One of the great things about fantasy/sci-fi/horror films is that even the worst of them tend to have that diamond-in-the-rough good idea in them somewhere – an interesting concept, setting or plot element. These redeeming features can turn otherwise unwatchable schlock into something worth seeing. This feature holds through in ATLANTIC RIM – but not as much as I’ve come to expect from other recent Asylum offerings.
Stacked next to HANSEL & GRETEL or NAZIS AT THE CENTER OF THE EARTH, the movie is lacking in some joy and creativity. It doesn’t have the beautiful Cambodian landscapes and engaging story of CLASH OF THE EMPIRES. A heavy dependence on Navy stock footage and reluctance on the part of director Jared Cohn to show audiences too much of the world being impacted by these titans battling it out furthers that feeling that several pages of this screenplay were excised for cost and many VFX sequences died on the table. The result is that early on we get a lot of “tell, don’t show” and very tight shots that betray the scale of events the film is trying to portray.
Performances are mostly forgettable unfortunately, but there are some standouts. Anthony “Treach” Criss of rap group Naughty by Nature fame (remember OPP? Yeah you know me!) does a respectable job as ‘bot pilot Jim who is competing for the affections of fellow pilot Tracy (Jackie Moore) with the Wildman maverick pilot Red (David Chokachi). Red is the typical bad boy character in all of these movies, cut right from the TOP GUN mold and Chokachi hams it up appropriately. At times it felt like he was channeling Michael Biehn, so casting directors looking for someone to play Kyle Reese in the TERMINATOR reboot should give him a call.
Graham Greene turns in a hilarious run at playing Admiral Hadley but the performance to watch for is director Jared Cohn as fighter pilot Spitfire – it’s gold and a laugh out loud moment for anyone with a pulse.
Production design felt cheap at times but it did the job.

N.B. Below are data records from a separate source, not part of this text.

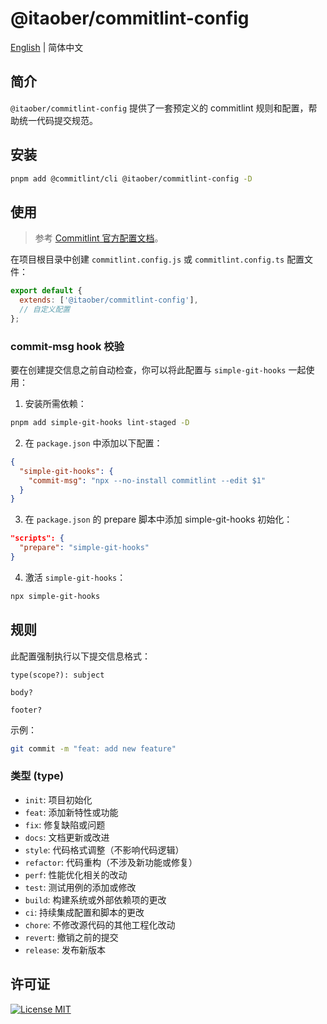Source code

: # @itaober/commitlint-config

[English](./README.md) | 简体中文

## 简介

`@itaober/commitlint-config` 提供了一套预定义的 commitlint 规则和配置，帮助统一代码提交规范。

## 安装

```bash
pnpm add @commitlint/cli @itaober/commitlint-config -D
```

## 使用

> 参考 [Commitlint 官方配置文档](https://commitlint.js.org/reference/configuration.html)。

在项目根目录中创建 `commitlint.config.js` 或 `commitlint.config.ts` 配置文件：

```js
export default {
  extends: ['@itaober/commitlint-config'],
  // 自定义配置
};
```

### commit-msg hook 校验

要在创建提交信息之前自动检查，你可以将此配置与 `simple-git-hooks` 一起使用：

1. 安装所需依赖：

```bash
pnpm add simple-git-hooks lint-staged -D
```

2. 在 `package.json` 中添加以下配置：

```json
{
  "simple-git-hooks": {
    "commit-msg": "npx --no-install commitlint --edit $1"
  }
}
```

3. 在 `package.json` 的 prepare 脚本中添加 simple-git-hooks 初始化：

```json
"scripts": {
  "prepare": "simple-git-hooks"
}
```

4. 激活 `simple-git-hooks`：

```bash
npx simple-git-hooks
```

## 规则

此配置强制执行以下提交信息格式：

```
type(scope?): subject

body?

footer?
```

示例：

```bash
git commit -m "feat: add new feature"
```

### 类型 (type)

- `init`: 项目初始化
- `feat`: 添加新特性或功能
- `fix`: 修复缺陷或问题
- `docs`: 文档更新或改进
- `style`: 代码格式调整（不影响代码逻辑）
- `refactor`: 代码重构（不涉及新功能或修复）
- `perf`: 性能优化相关的改动
- `test`: 测试用例的添加或修改
- `build`: 构建系统或外部依赖项的更改
- `ci`: 持续集成配置和脚本的更改
- `chore`: 不修改源代码的其他工程化改动
- `revert`: 撤销之前的提交
- `release`: 发布新版本

## 许可证

[![License MIT](https://img.shields.io/badge/License-MIT-yellow)](../../LICENSE)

The slow motion scene of the ‘bot pilots walking to their machines in what were basically wetsuits tarted up to look a little sci-fi was really funny and typical of what you can expect, I’m just not sure that goofiness was what the team was shooting for.

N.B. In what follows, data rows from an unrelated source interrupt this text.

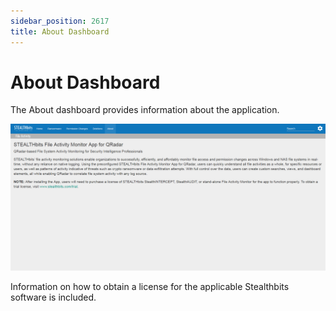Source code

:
 ```yaml
---
sidebar_position: 2617
title: About Dashboard
---
```


# About Dashboard

The About dashboard provides information about the application.

![](../../../../../../../static/images/ActivityMonitor_8.0/Content/Resources/Images/ActivityMonitor/SIEMIntegrations/QRadar/AboutDashboard.png "About Dashboard for Stealthbits Activity Monitor App for QRadar")

Information on how to obtain a license for the applicable Stealthbits software is included.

The robots and creatures themselves looked decent enough for the budget of the picture, but the creature models in particular looked like they were something made for another project and re-purposed here. The ‘bots may very well have been re-worked 3D models from TRANSMORPHERS; they shared some similar features.
All things considered, ATLANTIC RIM is a testament to why there aren’t many live action giant robot vs. monster movies. It’s a very difficult thing to do right and keep the audience on your side. ATLANTIC RIM manages to be enjoyable as a bit of a goof and works on the “so bad it’s good” level. What I would have liked to see is a bit more ambition or depth from the team behind this one. The Asylum have proven that good ideas and good stories can unfold under the dark cloud of the “mockbuster” marketing scheme – I’d like more of their directors to recognize the opportunity and go a bit wild with it. Had Cohn done so with ATLANTIC RIM it may have stood a little more surely on its own feet and not just as a heckle-fest. Still jazzed after seeing PACIFIC RIM? Put ATLANTIC RIM and ROBOT JOX on your rental list and put the achievement in context.